See how great a love the Father has bestowed on us, that we would be called children of God; and such we are.
1 John 3:1 NASB
As we reflect on Father’s Day, I am reminded that every healthy picture of fatherhood begins with our Heavenly Father. Before we ever learn what it means to be a son or daughter, a husband or wife, a mother or father, we are first invited into a relationship with the One who created us, loves us, provides for us, corrects us, and welcomes us into His presence. What a comfort it is to know that no matter what we face, we have a Father in Heaven who is never too busy for us! We can come to Him in times of joy, sorrow, confusion, fear, or need. His door is never closed. His attention is never divided. His love is never earned and never withdrawn. As fathers, grandfathers, mentors, and spiritual leaders, our highest calling is to reflect His heart and the amazing love He has for His children.
Yet we live in a culture facing an epidemic of fatherlessness. Many children grow up without a father in the home. Others have fathers who are physically present but emotionally absent. Some dads spend their lives working hard to provide for their families, only to discover that the people they love most feel disconnected from them. Years ago, when I was in my twenties, I experienced a moment that has stayed with me ever since. A friend and I were heading into downtown Chicago for dinner when her father handed her a couple of $100 bills as we were leaving. In the mid-1980s, that was a significant amount of money. As we drove away, she began to cry and said, “That’s what he does. He always throws money at us when all we really want is his time.” Her father had achieved what many would call success—a beautiful home, financial security, and every outward sign of prosperity. Yet what his daughter longed for most could never be purchased. She simply wanted her dad.
That experience has challenged me for decades and still raises an important question: What kind of fathers are we? Are we investing ourselves in our children today, or are we postponing those moments for a future date when life finally slows down a bit? The conversations, ball games, family dinners, walks, prayers, and simple moments of presence that seem ordinary today often become the memories our children treasure tomorrow. Harry Chapin captured this reality so powerfully in the song Cats in the Cradle, when the son repeatedly asks, “When you comin’ home, Dad?” and the father responds, “I don’t know when, but we’ll get together then son, you know we’ll have a good time then.” The tragedy of the song is not that the father did not love his son – it’s that he kept postponing the relationship until later. As believers, we have the privilege and responsibility of pointing the next generation to their Heavenly Father by the way we love, lead, serve, and spend time with them today.

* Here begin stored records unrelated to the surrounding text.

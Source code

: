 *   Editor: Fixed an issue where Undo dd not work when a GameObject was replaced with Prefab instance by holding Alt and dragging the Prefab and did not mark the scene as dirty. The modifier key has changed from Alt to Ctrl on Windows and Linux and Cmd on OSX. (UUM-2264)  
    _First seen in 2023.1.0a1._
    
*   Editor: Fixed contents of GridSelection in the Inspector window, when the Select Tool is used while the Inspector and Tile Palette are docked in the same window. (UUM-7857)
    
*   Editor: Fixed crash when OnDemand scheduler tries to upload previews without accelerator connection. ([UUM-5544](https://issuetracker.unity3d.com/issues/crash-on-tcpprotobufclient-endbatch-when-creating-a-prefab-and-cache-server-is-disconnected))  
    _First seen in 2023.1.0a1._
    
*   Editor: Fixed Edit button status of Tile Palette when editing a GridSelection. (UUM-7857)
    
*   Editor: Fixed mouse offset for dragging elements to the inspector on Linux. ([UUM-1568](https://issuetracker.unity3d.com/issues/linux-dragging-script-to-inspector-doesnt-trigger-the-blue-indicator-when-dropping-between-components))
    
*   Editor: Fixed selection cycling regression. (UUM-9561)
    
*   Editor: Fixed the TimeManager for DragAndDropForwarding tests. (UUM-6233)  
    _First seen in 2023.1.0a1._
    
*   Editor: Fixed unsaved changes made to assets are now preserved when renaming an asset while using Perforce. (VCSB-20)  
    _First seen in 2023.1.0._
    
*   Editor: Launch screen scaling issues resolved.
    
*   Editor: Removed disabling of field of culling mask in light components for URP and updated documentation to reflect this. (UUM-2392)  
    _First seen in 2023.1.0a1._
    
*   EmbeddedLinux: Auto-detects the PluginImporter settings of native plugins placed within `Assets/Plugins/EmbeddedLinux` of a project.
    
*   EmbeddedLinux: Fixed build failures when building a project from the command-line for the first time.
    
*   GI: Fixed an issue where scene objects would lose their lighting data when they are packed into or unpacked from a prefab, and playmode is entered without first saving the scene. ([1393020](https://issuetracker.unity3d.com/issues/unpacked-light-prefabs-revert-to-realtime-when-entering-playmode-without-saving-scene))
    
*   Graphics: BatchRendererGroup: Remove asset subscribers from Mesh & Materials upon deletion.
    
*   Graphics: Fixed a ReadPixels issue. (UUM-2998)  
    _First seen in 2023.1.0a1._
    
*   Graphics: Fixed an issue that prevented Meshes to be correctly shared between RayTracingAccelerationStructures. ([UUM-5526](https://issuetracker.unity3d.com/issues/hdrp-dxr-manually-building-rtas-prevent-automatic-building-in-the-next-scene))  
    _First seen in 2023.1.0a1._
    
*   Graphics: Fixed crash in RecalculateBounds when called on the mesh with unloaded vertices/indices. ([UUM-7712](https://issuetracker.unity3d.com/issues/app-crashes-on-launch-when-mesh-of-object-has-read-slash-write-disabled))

With all this in mind, will you pray with me?
Father, thank You for loving us perfectly and calling us Your children. Thank You that we can come boldly into Your presence at any time and find grace, mercy, wisdom, and strength. Thank You that even when we fall short as fathers, husbands, grandfathers, or spiritual leaders, Your grace is greater than our failures. Thank You that You are a God of second chances who restores, redeems, and helps us begin again. Help us to reflect Your heart in our homes and relationships. Forgive us for the times we have allowed busyness, work, or distractions to crowd out what matters most. Teach us to love our children and grandchildren well, to be present in their lives, and to point them faithfully to You. May our lives reflect the compassion, patience, faithfulness, and love of our Heavenly Father so that future generations will know and follow You. In Jesus’ name, Amen.